Tragiczne przyjęcie Polek - statystyki ze spotkania Polska - Turcja

Polska reprezentacja przegrała swój ostatni mecz w kwalifikacjach do Mistrzostw Świata. Podopieczne Jerzego Matlaka już wcześniej wywalczyły sobie awans i spotkanie z Turczynkami mogły potraktować jak pojedynek kontrolny. Najwięcej punktów w całym meczu zdobyła Neslihan Darnel, która została wybrana MVP tego mecz, uzbierała 24 oczka. W naszej ekipie najlepsza była Joanna Kaczor, atakująca stanęła na wysokości zadania i zdobyła 22 punkty.

W tym artykule dowiesz się o:

Polki w ataku nie zagrały najlepiej, ale z drugiej strony nie ma się co dziwić, podeszły do spotkania trochę bardziej na luzie. Tu nie trzeba było walczyć o zwycięstwo. Podopieczne Matlaka miały 34 procent skuteczności w ataku, jednak tą statystykę z pewnością trochę podciąga do góry Joanna Kaczor, która skończyła 46 procent piłek. Natomiast w ekipie Turcji w dużej mierze skuteczność w ataku zależy od dyspozycji Neslihan Darnel. W tym meczu Darnel 62 razy próbowała swoich sił, ale skończyła tylko 23 piłki. Miała 37 procent, a więc tego dnia nie może zaliczyć do udanych. Cała reprezentacja Turcji miała skuteczności 36 procent.

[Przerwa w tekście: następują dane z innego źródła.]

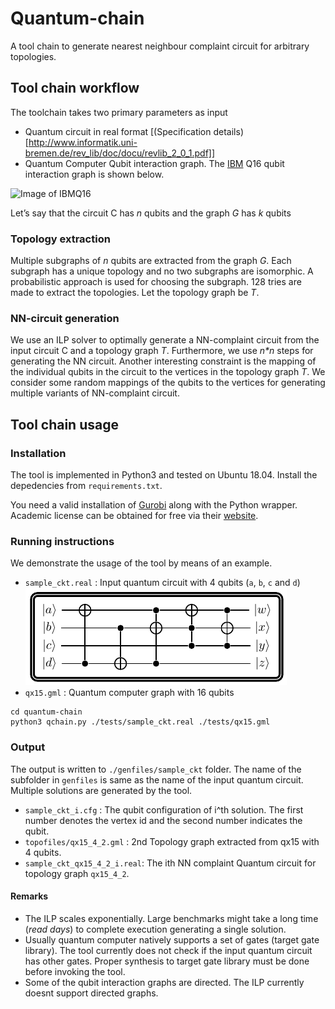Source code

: # Quantum-chain

A tool chain to generate nearest neighbour complaint
circuit for arbitrary topologies.

## Tool chain workflow
The toolchain takes two primary parameters as input 
+ Quantum circuit in real format [(Specification details)[http://www.informatik.uni-bremen.de/rev_lib/doc/docu/revlib_2_0_1.pdf]]
+ Quantum Computer Qubit interaction graph. The [IBM](https://quantum-computing.ibm.com/) Q16 qubit interaction graph is shown below.  

![Image of IBMQ16](https://github.com/debjyoti0891/quantum-chain/blob/develop/docs/qx16.png)

Let’s say that the circuit C has _n_ qubits and the graph _G_ has _k_ qubits
### Topology extraction

Multiple subgraphs of _n_ qubits are extracted from the graph _G_. Each subgraph has a unique topology and no two subgraphs are isomorphic. A probabilistic approach is used for choosing the subgraph. 128 tries are made to extract the topologies.  Let the topology graph be _T_.

### NN-circuit generation
We use an ILP solver to optimally generate a NN-complaint circuit from the input circuit C and a topology graph _T_. Furthermore, we use _n*n_ steps for generating the NN circuit. Another interesting constraint is the mapping of the individual qubits in the circuit to the vertices in the
topology graph _T_. We consider some random mappings of the qubits to the vertices for generating multiple variants of NN-complaint circuit. 

## Tool chain usage 

### Installation
The tool is implemented in Python3 and tested on Ubuntu 18.04.  Install the depedencies from `requirements.txt`. 

You need a valid installation of [Gurobi](https://www.gurobi.com/resource/starting-with-gurobi/) along with the Python wrapper. Academic license can be obtained for free via their [website](https://www.gurobi.com/academia/academic-program-and-licenses/).

### Running instructions
We demonstrate the usage of the tool by means of an example.
+ `sample_ckt.real` : Input quantum circuit  with 4 qubits (`a`, `b`, `c` and `d`)
![sample_ckt.read](./docs/sample_ckt.png)
+ `qx15.gml` : Quantum computer graph with 16 qubits
   
``` 
cd quantum-chain
python3 qchain.py ./tests/sample_ckt.real ./tests/qx15.gml 
```

### Output
The output is written to `./genfiles/sample_ckt` folder. The name of the subfolder in `genfiles` is same as the name of the input quantum circuit. Multiple solutions are generated by the tool.
+ `sample_ckt_i.cfg` : The qubit configuration of i^th solution. The first number denotes the vertex id and the second number indicates the qubit.
+ `topofiles/qx15_4_2.gml` : 2nd Topology graph extracted from qx15 with 4 qubits.
+ `sample_ckt_qx15_4_2_i.real`: The ith NN complaint Quantum circuit for topology graph `qx15_4_2`.


#### Remarks
+ The ILP scales exponentially. Large benchmarks might take a long time (_read days_) to complete execution generating a single solution.
+ Usually quantum computer natively supports a set of gates (target gate library). The tool currently does not check if the input quantum circuit has other gates. Proper synthesis to target gate library must be done before invoking the tool.
+ Some of the qubit interaction graphs are directed. The ILP currently doesnt support directed graphs.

W bloku oba zespoły wypadły prawie tak samo. Polki miały 11 bloków, Turczynki o jeden mniej. Najlepszą zawodniczką w tym elemencie była Eda Erdem z sześcioma punktami. W ekipie Matlaka o cztery oczka mniej miała Katarzyna Gajgał.

Podobnie było w polu zagrywki. Tam to my wypadliśmy nieco gorzej. Udało nam się posłać siedem asów, a Turczynkom dziewięć. Postrach w śród rywalek siały dwie zawodniczki. Anna Barańska i Deniz Hakyemez po cztery razy trafiły bezpośrednio w boisko, ale trzeba im oddać, że niemal każda ich zagrywka była bardzo trudna do odbioru.

W przyjęciu, trzeba to sobie jasno powiedzieć, wypadliśmy tragicznie. Nasze przyjmujące tylko 24 procent piłek posłały dokładnie tam gdzie stała nasza rozgrywająca. Wydaje się, że właśnie przez ten słaby element przegraliśmy to spotkanie, ponieważ nasze rywalki miały o dziesięć punktów procentowych więcej. Najlepsza w naszej ekipie była Mariola Zenik z 33 procentami, ale jak na libero to stanowczo za mało. Natomiast w ekipie Turcji, gdy Darnel szalała w ataku Esra Gumus wzięła na siebie ciężar przyjmowania zagrywek, robiła to z różnym powodzeniem, miała 35 procent dokładnego przyjęcia. Turczynki także bardzo często dawały nam prezenty w postaci błędów własnych, których nie potrafiliśmy jednak wykorzystać. Podopieczne Alessandro Chiappiniego myliły się 33 razy, Polki o sześć razy mniej.